The Practice of Truthfulness


The Fourth Buddhist Precept is written in the Pali Canon as Musavada veramani sikkhapadam samadiyami, which usually is translated "I undertake the precept to refrain from incorrect speech."

The Fourth Precept has also been rendered "abstain from falsehood" or "practice truthfulness." Zen teacher Norman Fischer says the Fourth Precept is "I vow not to lie but to be truthful."

The Buddhist Precepts are not rules everyone must be compelled to follow, like the Abrahamic Ten Commandments. Instead, they are personal commitments people make when they choose to follow the Buddhist path. Practice of the Precepts is a kind of training to enable enlightenment.

How can speech help us realize enlightenment? Let's take a look.

The Precepts and the Eightfold Path

The foundation of Buddhist teaching is called the Four Noble Truths. Very simply, the Buddha taught us that life is frustrating and unsatisfactory (dukkha) because of our greed, anger, and delusion. The means to be liberated from dukkha is the Eightfold Path.

The Precepts relate directly to the Right Action part of the Eightfold Path. The Fourth Precept is also directly connected to the Right Speech part of the Eightfold Path.

Right Speech goes beyond simply trying to not tell lies. It means speaking truthfully and honestly, yes. But it also means using speech to promote good will and reduce anger. Right Speech is using speech to benefit, not to harm.

The Buddha said, "And what is right speech? Abstaining from lying, from divisive speech, from abusive speech, and from idle chatter: This is called right speech." (Samyutta Nikaya 45)

However, "Right Speech" does not imply that one must never disagree or criticize.
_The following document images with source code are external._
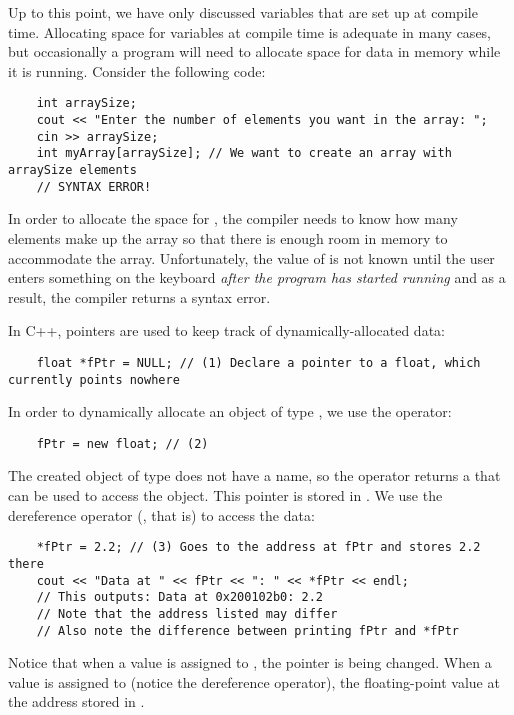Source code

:Up to this point, we have only discussed variables that are set up at compile time. 
Allocating space for variables at compile time is adequate in many cases, but occasionally a program will need to allocate space for data in memory while it is running. 
Consider the following code:

\begin{lstlisting}
	int arraySize;
	cout << "Enter the number of elements you want in the array: ";
	cin >> arraySize;
	int myArray[arraySize]; // We want to create an array with arraySize elements
	// SYNTAX ERROR!
\end{lstlisting}

In order to allocate the space for , the compiler needs to know how many elements make up the array so that there is enough room in memory to accommodate the array. 
Unfortunately, the value of  is not known until the user enters something on the keyboard \emph{after the program has started running} and as a result, the compiler returns a syntax error. 

In C++, pointers are used to keep track of dynamically-allocated data:

\begin{lstlisting}
	float *fPtr = NULL; // (1) Declare a pointer to a float, which currently points nowhere
\end{lstlisting}

In order to dynamically allocate an object of type , we use the  operator:

\begin{lstlisting}
	fPtr = new float; // (2)
\end{lstlisting}


The created object of type  does not have a name, so the  operator returns a  that can be used to access the object. 
This pointer is stored in . 
We use the dereference operator (\Code{*}, that is) to access the data:

\begin{lstlisting}
	*fPtr = 2.2; // (3) Goes to the address at fPtr and stores 2.2 there
	cout << "Data at " << fPtr << ": " << *fPtr << endl;
	// This outputs: Data at 0x200102b0: 2.2
	// Note that the address listed may differ
	// Also note the difference between printing fPtr and *fPtr
\end{lstlisting}

Notice that when a value is assigned to , the pointer is being changed. 
When a value is assigned to  (notice the dereference operator), the floating-point value at the address stored in .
In his book Being Upright: Zen Meditation and the Bodhisattva Precepts (Rodmell Press, 2001), Zen teacher Reb Anderson suggests that we distinguish between what is harmful and what is hurtful. "Sometimes people tell you the truth and it hurts a lot, but it is very helpful," he said.

Truth and Intention

In Theravada Buddhism, there are four elements to a violation of the Fourth Precept:

  1. a situation or state of affairs that is untrue; something to lie about
  2. an intention to deceive
  3. the expression of a falsehood, either with words, gestures, or "body language"
  4. conveying a false impression

If one says an untrue thing while sincerely believing it is true, that would not be a violation of the Precept. However, lawyers sometimes refer to "reckless disregard for the truth." Recklessly spreading false information without making at least some effort to "check it out" first is not practicing the Fourth Precept, even if you believe the information is true.

Speech rooted in the Three Poisons -- hate, greed, and ignorance -- is false speech. If your speech is to get something you want, or to hurt someone you don't like, or to make you seem more important to others, it is false speech.

Working With the Fourth Precept

Reb Anderson points out in Being Upright that "All speech based on self-concern is false or harmful speech." Speech based on self-concern is speech designed to promote ourselves or protect ourselves or to get what we want. Right Speech, on the other hand, arises naturally when we speak from selflessness.

In other words, speaking truth comes from a practice of truthfulness, of deep honesty. And it is based on compassion rooted in wisdom. Wisdom in Buddhism takes us to the teaching of anatta, not-self. Practice of the Fourth Precept teaches us to be aware of our grasping and clinging. It helps us escape the fetters of selfishness.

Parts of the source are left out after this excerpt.